Ce 10 juin au matin, Quentin G., 14 ans, élève en classe de 3e, se présente devant son établissement, situé dans une commune sans histoire de 4 000 habitants. Alors qu’une fouille est organisée, il sort un couteau de cuisine et assène 7 coups fatals à Mélanie Grapinet, assistante d’éducation, âgée de 31 ans et mère d’un enfant. Le mobile de l’adolescent ? Se venger du personnel administratif après avoir été l’objet d’une remarque, le vendredi précédent, alors qu’il embrassait sa petite amie.
Les premières expertises psychiatriques n’ont pas permis d’identifier de pathologies significatives, sinon – selon le procureur de Chaumont – une « absence de compassion » chez ce garçon « fasciné par la violence ». Placé en détention provisoire, il risque une peine de 20 ans de prison.
« Société permissive »
Cet abominable épisode révèle-t-il quelque chose des dérives de l’époque, ou doit-il être classé – sans que cela n’en atténue l’horreur – parmi les « faits divers » ? La réponse du ministre de l’Intérieur, Bruno Retailleau, est très claire : « Il faut avoir le courage de nommer les choses. Ce qui s’est passé à Nogent n’est pas un fait divers. C’est un fait de société. […] C’est un symptôme. Depuis des années, je dénonce les ravages de cette société permissive que les beaux esprits progressistes nous avaient vendue comme un progrès. Elle devait libérer. Elle a enfanté des barbares. Ce que nous payons aujourd’hui, c’est la facture de Mai 68. On nous avait promis la plage sous les pavés. Mais c’est la rage qui est remontée. Une rage qui surgit dans le vide laissé par les déconstructeurs : plus d’interdits, plus de respect, plus d’autorité, plus de repères », a-t-il expliqué dans Le Journal du Dimanche (15/06).

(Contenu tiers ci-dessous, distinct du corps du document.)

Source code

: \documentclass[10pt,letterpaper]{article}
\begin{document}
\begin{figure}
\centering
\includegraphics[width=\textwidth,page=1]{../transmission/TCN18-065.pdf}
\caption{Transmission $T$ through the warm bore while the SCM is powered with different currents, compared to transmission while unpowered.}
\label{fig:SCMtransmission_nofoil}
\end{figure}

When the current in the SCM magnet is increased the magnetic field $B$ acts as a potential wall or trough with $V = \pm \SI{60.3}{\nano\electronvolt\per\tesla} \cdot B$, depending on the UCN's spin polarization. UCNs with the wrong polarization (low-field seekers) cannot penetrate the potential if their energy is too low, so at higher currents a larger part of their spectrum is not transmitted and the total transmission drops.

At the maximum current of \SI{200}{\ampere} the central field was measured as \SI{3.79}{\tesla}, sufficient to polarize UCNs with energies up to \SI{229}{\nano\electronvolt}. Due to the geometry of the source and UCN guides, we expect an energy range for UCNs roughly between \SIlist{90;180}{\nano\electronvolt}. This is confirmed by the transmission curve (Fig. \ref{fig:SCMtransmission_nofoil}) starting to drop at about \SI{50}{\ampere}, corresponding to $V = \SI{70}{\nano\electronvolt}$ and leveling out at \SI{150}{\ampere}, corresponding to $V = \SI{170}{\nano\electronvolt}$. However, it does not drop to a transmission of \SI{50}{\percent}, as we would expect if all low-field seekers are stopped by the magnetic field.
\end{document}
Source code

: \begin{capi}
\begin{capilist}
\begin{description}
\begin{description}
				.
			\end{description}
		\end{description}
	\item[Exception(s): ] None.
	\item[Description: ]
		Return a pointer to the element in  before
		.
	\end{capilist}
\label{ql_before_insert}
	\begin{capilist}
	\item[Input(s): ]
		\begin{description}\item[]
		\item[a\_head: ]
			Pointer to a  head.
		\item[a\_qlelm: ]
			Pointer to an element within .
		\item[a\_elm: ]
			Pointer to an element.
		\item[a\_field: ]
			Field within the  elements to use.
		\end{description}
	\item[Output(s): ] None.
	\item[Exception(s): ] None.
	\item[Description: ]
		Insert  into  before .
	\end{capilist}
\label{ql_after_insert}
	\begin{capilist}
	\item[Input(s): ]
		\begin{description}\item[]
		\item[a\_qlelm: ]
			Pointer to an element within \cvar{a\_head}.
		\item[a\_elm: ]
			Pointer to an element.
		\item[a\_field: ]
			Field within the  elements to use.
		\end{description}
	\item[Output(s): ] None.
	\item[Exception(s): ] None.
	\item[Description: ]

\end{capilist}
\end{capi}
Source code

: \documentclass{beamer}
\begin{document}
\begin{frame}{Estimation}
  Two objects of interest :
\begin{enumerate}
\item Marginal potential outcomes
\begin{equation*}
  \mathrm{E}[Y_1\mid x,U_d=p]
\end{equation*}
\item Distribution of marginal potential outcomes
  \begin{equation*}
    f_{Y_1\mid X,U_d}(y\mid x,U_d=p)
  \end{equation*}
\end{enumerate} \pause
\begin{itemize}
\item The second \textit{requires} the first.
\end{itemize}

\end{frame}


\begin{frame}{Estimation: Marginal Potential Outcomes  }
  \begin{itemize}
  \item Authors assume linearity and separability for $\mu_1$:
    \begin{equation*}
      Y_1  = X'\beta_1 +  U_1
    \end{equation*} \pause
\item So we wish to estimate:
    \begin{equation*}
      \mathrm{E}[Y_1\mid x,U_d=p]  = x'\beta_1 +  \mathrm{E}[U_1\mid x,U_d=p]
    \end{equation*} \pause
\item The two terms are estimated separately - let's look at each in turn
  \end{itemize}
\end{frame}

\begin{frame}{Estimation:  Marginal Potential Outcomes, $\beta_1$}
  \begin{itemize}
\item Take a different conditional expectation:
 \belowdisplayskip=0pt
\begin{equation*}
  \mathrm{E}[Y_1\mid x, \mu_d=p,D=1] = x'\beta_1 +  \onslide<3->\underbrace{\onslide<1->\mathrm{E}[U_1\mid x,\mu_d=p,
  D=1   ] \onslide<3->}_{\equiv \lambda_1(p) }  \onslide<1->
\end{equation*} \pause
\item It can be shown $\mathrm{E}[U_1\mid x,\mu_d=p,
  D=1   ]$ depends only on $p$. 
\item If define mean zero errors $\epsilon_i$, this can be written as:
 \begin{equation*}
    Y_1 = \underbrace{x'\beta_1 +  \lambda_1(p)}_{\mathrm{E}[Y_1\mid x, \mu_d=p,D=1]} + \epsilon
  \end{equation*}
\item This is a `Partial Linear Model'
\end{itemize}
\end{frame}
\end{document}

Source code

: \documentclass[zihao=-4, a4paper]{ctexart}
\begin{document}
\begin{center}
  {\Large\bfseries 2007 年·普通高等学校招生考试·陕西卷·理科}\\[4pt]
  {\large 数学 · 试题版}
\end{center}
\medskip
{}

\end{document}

À ce stade, sans doute faut-il conserver un certain recul. L’histoire criminelle est ponctuée de récits glaçants dans lesquels les tueurs sont des mineurs, parfois très jeunes. « Entre 1825 et 1914, vingt-six cas de meurtres et tentatives de meurtre commis par des individus de 14 ans et moins sont recensés dans les tables de La Gazette des Tribunaux » a ainsi établi le chercheur Thomas Fadlallah, auteur d’un mémoire sur Les Crimes enfantins dans la France du XIXe siècle, dans un article hébergé en 2014 sur le site spécialisé CriminoCorpus.
Anthropologie réaliste
Une chose est sûre : il ne suffira pas d’interdire la vente de couteaux aux mineurs, ni d’installer des portiques à l’entrée de chaque établissement, pour prévenir de tels actes. Le mal rôde, y compris chez les plus jeunes : triste réalité que l’époque est incapable d’admettre, considérant naïvement que l’enfance est « l’âge de l’innocence ». Que les temps présents, marqués par la disparition des figures d’autorité – certes en particulier depuis Mai 1968 – et l’omniprésence de la violence dans la rue, les médias et les loisirs, aient pu conduire à l’horreur de Nogent, est une hypothèse plausible, mais non suffisante. Toute solution pérenne ne pourra que s’appuyer sur une anthropologie réaliste – renvoyant pour les croyants au péché originel – qu’il serait plus confortable d’étouffer.